The name evolved from the Greek word “pepon”, meaning large melon–and it does look like a melon. It morphed into the French “pompon”–and it does look a bit like those things cheerleaders hold in their hands and wave. The English changed that to “pumpion”, which is what Shakespeare called it in THE MERRY WIVES OF WINDSOR (if you haven’t seen it, see it), and American colonists, who just had to be different, changed it to pumpkin.

Pumpkins are high in Vitamin A, potassium and fiber, and are good for you, unless you cook them properly.

This very cool recipe is adapted from THE ART OF AMERICAN INDIAN COOKING by Yeffe Kimball and Jean Anderson, in the chapter on The Woodsmen of the East.

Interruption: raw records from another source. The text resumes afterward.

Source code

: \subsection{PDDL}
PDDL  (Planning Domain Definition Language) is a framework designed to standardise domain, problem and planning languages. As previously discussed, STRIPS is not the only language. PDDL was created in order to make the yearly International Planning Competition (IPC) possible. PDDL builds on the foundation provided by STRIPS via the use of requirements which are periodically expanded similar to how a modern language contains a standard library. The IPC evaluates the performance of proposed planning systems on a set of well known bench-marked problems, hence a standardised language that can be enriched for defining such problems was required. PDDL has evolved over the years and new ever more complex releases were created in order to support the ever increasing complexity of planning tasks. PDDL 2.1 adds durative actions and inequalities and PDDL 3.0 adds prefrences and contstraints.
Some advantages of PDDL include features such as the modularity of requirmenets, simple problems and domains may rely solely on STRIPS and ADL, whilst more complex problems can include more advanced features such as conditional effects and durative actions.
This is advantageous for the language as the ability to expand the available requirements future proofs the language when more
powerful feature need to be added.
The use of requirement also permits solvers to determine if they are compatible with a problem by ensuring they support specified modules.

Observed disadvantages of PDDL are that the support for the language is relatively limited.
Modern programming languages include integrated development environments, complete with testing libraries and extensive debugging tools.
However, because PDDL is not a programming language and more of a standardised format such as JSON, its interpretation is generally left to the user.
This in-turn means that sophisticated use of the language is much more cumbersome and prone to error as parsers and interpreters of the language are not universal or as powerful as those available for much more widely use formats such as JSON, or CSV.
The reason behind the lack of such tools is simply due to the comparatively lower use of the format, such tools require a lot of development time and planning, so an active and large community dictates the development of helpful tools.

This is one of the ways the English settlers learned to cook “pompions”, although they baked them in hot ashes rather than in an oven:

Baked Pumpkin

  • 1 small pumpkin (a pie pumpkin)
  • 2 Tbs honey
  • 2 Tbs apple cider
  • 2 Tbs melted butter or margarine

Cut off top of pumpkin and scoop out strings and seeds. Mix remaining ingredients and pour into hollow pumpkin, brushing up onto sides. Put top back on. Put pumpkin on pie pan and bake at 350 F for 2 hours or so, basting with honey/cider mixture every 30 minutes. After 2 hours, poke flesh with fork to test tenderness. Continue cooking until done.

A WRITING PROMPT FOR YOU: Write something with pumpkins in.



I was born in Louisville, Kentucky, but now live in the woods in southern Indiana. Though I only write fiction, I love to read non-fiction. The more I learn about this world, the more fantastic I see it is.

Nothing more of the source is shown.